#### [Extracted entries]
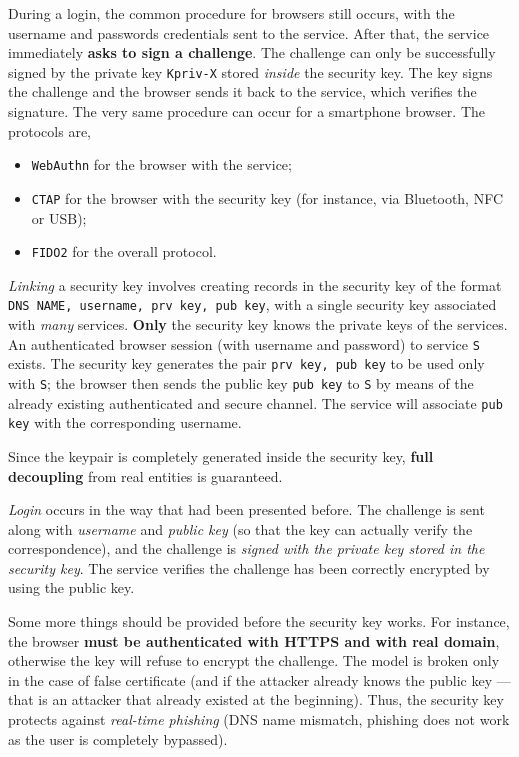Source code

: \documentclass[10pt]{\classname}
\begin{document}
During a login, the common procedure for browsers still occurs, with the
username and passwords credentials sent to the service. After that, the service
immediately \textbf{asks to sign a challenge}. The challenge can only be
successfully signed by the private key \texttt{Kpriv-X} stored \emph{inside}
the security key. The key signs the challenge and the browser sends it back to
the service, which verifies the signature. The very same procedure can occur
for a smartphone browser. The protocols are, 
\begin{itemize}
    \item \texttt{WebAuthn} for the browser with the service;
    \item \texttt{CTAP} for the browser with the security key (for instance,
        via Bluetooth, NFC or USB);
    \item \texttt{FIDO2} for the overall protocol.
\end{itemize}

\emph{Linking} a security key involves creating records in the security key of
the format \texttt{DNS NAME, username, prv key, pub key}, with a single
security key associated with \emph{many} services. \textbf{Only} the security
key knows the private keys of the services. An authenticated browser session
(with username and password) to service \texttt{S} exists. The security key
generates the pair \texttt{prv key, pub key} to be used only with \texttt{S};
the browser then sends the public key \texttt{pub key} to \texttt{S} by means
of the already existing authenticated and secure channel. The service will
associate \texttt{pub key} with the corresponding username.

Since the keypair is completely generated inside the security key, \textbf{full
decoupling} from real entities is guaranteed.

\emph{Login} occurs in the way that had been presented before. The challenge is
sent along with \emph{username} and \emph{public key} (so that the key can
actually verify the correspondence), and the challenge is \emph{signed with the
private key stored in the security key}. The service verifies the challenge has
been correctly encrypted by using the public key.

Some more things should be provided before the security key works. For
instance, the browser \textbf{must be authenticated with HTTPS and with real
domain}, otherwise the key will refuse to encrypt the challenge. The model is
broken only in the case of false certificate (and if the attacker already knows
the public key --- that is an attacker that already existed at the beginning).
Thus, the security key protects against \emph{real\--time phishing} (DNS name
mismatch, phishing does not work as the user is completely bypassed).
\end{document}
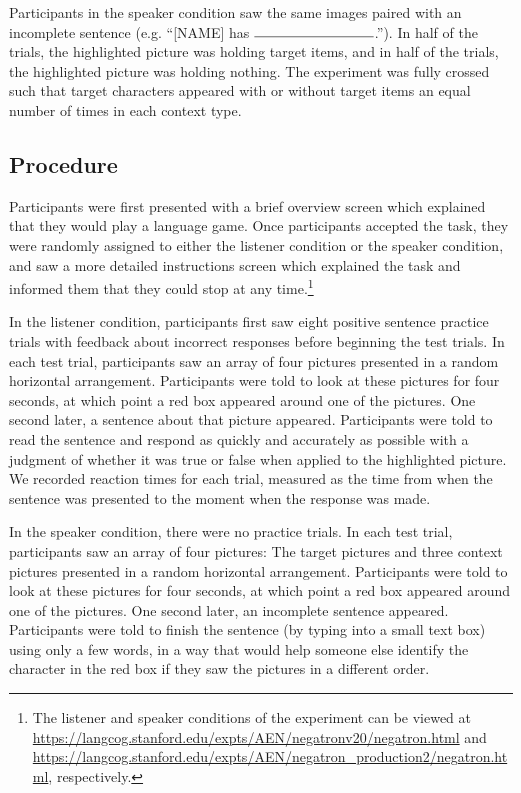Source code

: \documentclass[man, noapacite]{apa2}
\begin{document}
Participants in the speaker condition saw the same images paired with an incomplete sentence (e.g. ``[NAME] has $\rule{3cm}{0.15mm}$.''). In half of the trials, the highlighted picture was holding target items, and in half of the trials, the highlighted picture was holding nothing.  The experiment was fully crossed such that target characters appeared with or without target items an equal number of times in each context type.  

\subsection{Procedure}

Participants were first presented with a brief overview screen which explained that they would play a language game.  Once participants accepted the task, they were randomly assigned to either the listener condition or the speaker condition, and saw a more detailed instructions screen which explained the task and informed them that they could stop at any time.\footnote{The listener and speaker conditions of the experiment can be viewed at \url{https://langcog.stanford.edu/expts/AEN/negatronv20/negatron.html} and \url{https://langcog.stanford.edu/expts/AEN/negatron_production2/negatron.html}, respectively.}

In the listener condition, participants first saw eight positive sentence practice trials with feedback about incorrect responses before beginning the test trials. In each test trial, participants saw an array of four pictures presented in a random horizontal arrangement.  Participants were told to look at these pictures for four seconds, at which point a red box appeared around one of the pictures.  One second later, a sentence about that picture appeared.  Participants were told to read the sentence and respond as quickly and accurately as possible with a judgment of whether it was true or false when applied to the highlighted picture.  We recorded reaction times for each trial, measured as the time from when the sentence was presented to the moment when the response was made.

In the speaker condition, there were no practice trials. In each test trial, participants saw an array of four pictures: The target pictures and three context pictures presented in a random horizontal arrangement.  Participants were told to look at these pictures for four seconds, at which point a red box appeared around one of the pictures.  One second later, an incomplete sentence appeared.  Participants were told to finish the sentence (by typing into a small text box) using only a few words, in a way that would help someone else identify the character in the red box if they saw the pictures in a different order.
  
\end{document}
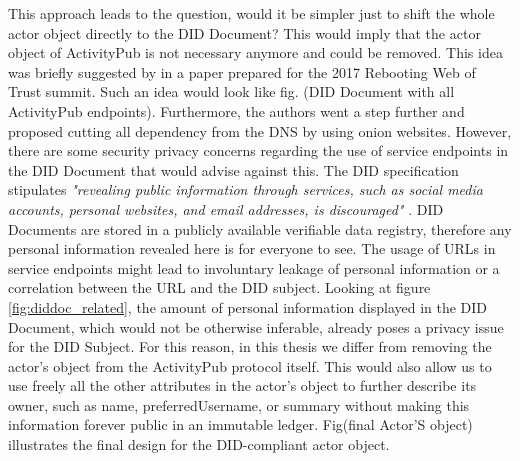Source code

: This approach leads to the question, would it be simpler just to shift the whole actor object directly to the DID Document? This would imply that the actor object of ActivityPub is not necessary anymore and could be removed. This idea was briefly suggested by \cite{webber_sporny_2017} in a paper prepared for the 2017 Rebooting Web of Trust summit. Such an idea would look like fig. (DID Document with all ActivityPub endpoints). Furthermore, the authors went a step further and proposed cutting all dependency from the DNS by using onion websites. However, there are some security privacy concerns regarding the use of service endpoints in the DID Document that would advise against this. The DID specification stipulates \emph{"revealing public information through services, such as social media accounts, personal websites, and email addresses, is discouraged"} \cite{sporny_longley_sabadello_reed_steele_2021}. DID Documents are stored in a publicly available verifiable data registry, therefore any personal information revealed here is for everyone to see. The usage of URLs in service endpoints might lead to involuntary leakage of personal information or a correlation between the URL and the DID subject. Looking at figure \ref{fig:diddoc_related}, the amount of personal information displayed in the DID Document, which would not be otherwise inferable, already poses a privacy issue for the DID Subject. For this reason, in this thesis we differ from removing the actor's object from the ActivityPub protocol itself. This would also allow us to use freely all the other attributes in the actor's object to further describe its owner, such as name, preferredUsername, or summary without making this information forever public in an immutable ledger. Fig(final Actor'S object) illustrates the final design for the DID-compliant actor object. 

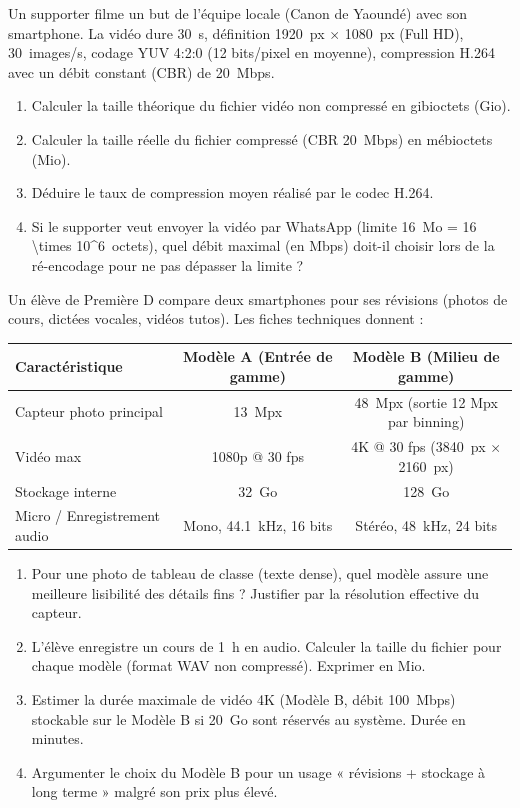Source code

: \documentclass[11pt]{article}
\begin{document}
\begin{exercice}
Un supporter filme un but de l'équipe locale (Canon de Yaoundé) avec son smartphone. La vidéo dure \SI{30}{s}, définition \SI{1920}{px} $\times$ \SI{1080}{px} (Full HD), \SI{30}{images/s}, codage YUV 4:2:0 (12 bits/pixel en moyenne), compression H.264 avec un débit constant (CBR) de \SI{20}{Mbps}.
\begin{enumerate}
    \item Calculer la taille théorique du fichier vidéo non compressé en gibioctets (Gio).
    \item Calculer la taille réelle du fichier compressé (CBR \SI{20}{Mbps}) en mébioctets (Mio).
    \item Déduire le taux de compression moyen réalisé par le codec H.264.
    \item Si le supporter veut envoyer la vidéo par WhatsApp (limite \SI{16}{Mo} = \SI{16 \times 10^6}{octets}), quel débit maximal (en Mbps) doit-il choisir lors de la ré-encodage pour ne pas dépasser la limite ?
\end{enumerate}
\end{exercice}

\begin{exercice}
Un élève de Première D compare deux smartphones pour ses révisions (photos de cours, dictées vocales, vidéos tutos). Les fiches techniques donnent :
\begin{center}
\begin{tabular}{|l|c|c|}
\hline
\textbf{Caractéristique} & \textbf{Modèle A (Entrée de gamme)} & \textbf{Modèle B (Milieu de gamme)} \\ \hline
Capteur photo principal & \SI{13}{Mpx} & \SI{48}{Mpx} (sortie 12 Mpx par binning) \\
Vidéo max & 1080p @ 30 fps & 4K @ 30 fps (\SI{3840}{px} $\times$ \SI{2160}{px}) \\
Stockage interne & \SI{32}{Go} & \SI{128}{Go} \\
Micro / Enregistrement audio & Mono, \SI{44,1}{kHz}, 16 bits & Stéréo, \SI{48}{kHz}, 24 bits \\ \hline
\end{tabular}
\end{center}
\begin{enumerate}
    \item Pour une photo de tableau de classe (texte dense), quel modèle assure une meilleure lisibilité des détails fins ? Justifier par la résolution effective du capteur.
    \item L'élève enregistre un cours de \SI{1}{h} en audio. Calculer la taille du fichier pour chaque modèle (format WAV non compressé). Exprimer en Mio.
    \item Estimer la durée maximale de vidéo 4K (Modèle B, débit \SI{100}{Mbps}) stockable sur le Modèle B si \SI{20}{Go} sont réservés au système. Durée en minutes.
    \item Argumenter le choix du Modèle B pour un usage « révisions + stockage à long terme » malgré son prix plus élevé.
\end{enumerate}
\end{exercice}
\end{document}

#### [What you will do]
Report every line in the listing that holds the word "supporter".

#### [Task solution]
Un supporter filme un but de l'équipe locale (Canon de Yaoundé) avec son smartphone. La vidéo dure \SI{30}{s}, définition \SI{1920}{px} $\times$ \SI{1080}{px} (Full HD), \SI{30}{images/s}, codage YUV 4:2:0 (12 bits/pixel en moyenne), compression H.264 avec un débit constant (CBR) de \SI{20}{Mbps}.
    \item Si le supporter veut envoyer la vidéo par WhatsApp (limite \SI{16}{Mo} = \SI{16 \times 10^6}{octets}), quel débit maximal (en Mbps) doit-il choisir lors de la ré-encodage pour ne pas dépasser la limite ?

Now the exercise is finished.